ECLI:NL:CRVB:2021:2417
Centrale Raad van Beroep
- Hoger beroep
- Rechtspraak.nl
Beoordeling van ingezetenschap en AOW-verzekering van appellant in verschillende periodes
In deze zaak heeft de Centrale Raad van Beroep op 30 september 2021 uitspraak gedaan in hoger beroep tegen een eerdere uitspraak van de rechtbank Amsterdam. De appellant had een ouderdomspensioen op grond van de Algemene Ouderdomswet (AOW) aangevraagd, maar de Sociale verzekeringsbank (Svb) had vastgesteld dat hij in bepaalde periodes niet verzekerd was voor de AOW. De Raad oordeelde dat de Svb terecht had vastgesteld dat appellant in de periode van 12 januari 1991 tot en met 29 februari 1991 geen ingezetene van Nederland was.

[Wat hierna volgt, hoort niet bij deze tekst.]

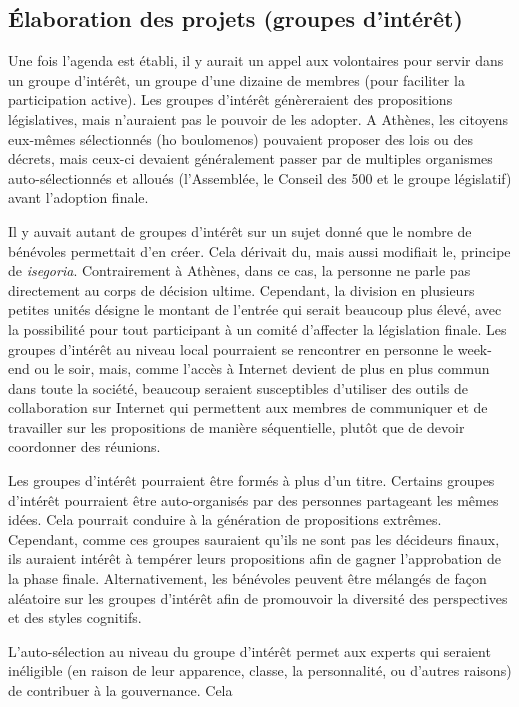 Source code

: \subsection{\'Elaboration des projets (groupes d'intérêt)}
Une fois l'agenda est établi, il y aurait un appel aux
volontaires pour servir dans un groupe d'intérêt, un groupe d'une
dizaine de membres (pour faciliter la participation active). Les
groupes d'intérêt génèreraient des propositions législatives, mais
n'auraient pas le pouvoir de les adopter. A Athènes, les citoyens
eux-mêmes sélectionnés (ho boulomenos) pouvaient proposer des lois ou
des décrets, mais ceux-ci devaient généralement passer par de multiples
organismes auto-sélectionnés et alloués (l'Assemblée, le Conseil des 500
et le groupe législatif) avant l'adoption finale.\par
Il y auvait autant de groupes d'intérêt sur un sujet donné
que le nombre de bénévoles permettait d'en créer. Cela dérivait
du, mais aussi modifiait le, principe de \emph{isegoria}. Contrairement à
Athènes, dans ce cas, la personne ne parle pas directement au corps
de décision ultime. Cependant, la division en plusieurs petites unités
désigne le montant de l'entrée qui serait beaucoup plus élevé, avec la
possibilité pour tout participant à un comité d'affecter la
législation finale. Les groupes d'intérêt au niveau local 
pourraient se rencontrer en personne le week-end ou le soir, mais, comme
l'accès à Internet devient de plus en plus commun dans toute la
société, beaucoup seraient susceptibles d'utiliser des outils de
collaboration sur Internet qui permettent aux membres de communiquer
et de travailler sur les propositions de manière séquentielle, plutôt
que de devoir coordonner des réunions.\par
Les groupes d'intérêt pourraient être formés à plus d'un titre.
Certains groupes d'intérêt pourraient être auto-organisés par  
des personnes partageant les mêmes idées. Cela pourrait conduire à la
génération de propositions extrêmes. Cependant, comme ces groupes
sauraient qu'ils ne sont pas les décideurs finaux, ils auraient intérêt
à tempérer leurs propositions afin de gagner l'approbation de la phase
finale. Alternativement, les bénévoles peuvent être mélangés de façon
aléatoire sur les groupes d'intérêt afin de promouvoir la diversité des
perspectives et des styles cognitifs. \par
L'auto-sélection au niveau du groupe d'intérêt permet aux experts qui
seraient inéligible (en raison de leur apparence, classe, la
personnalité, ou d'autres raisons) de contribuer à la gouvernance. Cela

Ook in de periode van 8 mei 1996 tot 1 juli 1998 was appellant niet als ingezetene aangemerkt. De Raad bevestigde dat de Koppelingswet van toepassing was vanaf 1 juli 1998 en dat appellant in de periodes van 1 juli 1998 tot en met 26 maart 2000 en van 17 april 2000 tot en met 17 september 2016 terecht van verzekering was uitgesloten op grond van artikel 6, tweede lid, van de AOW. De Raad concludeerde dat de aangevallen uitspraak moest worden bevestigd en dat er geen aanleiding was voor een veroordeling in de proceskosten.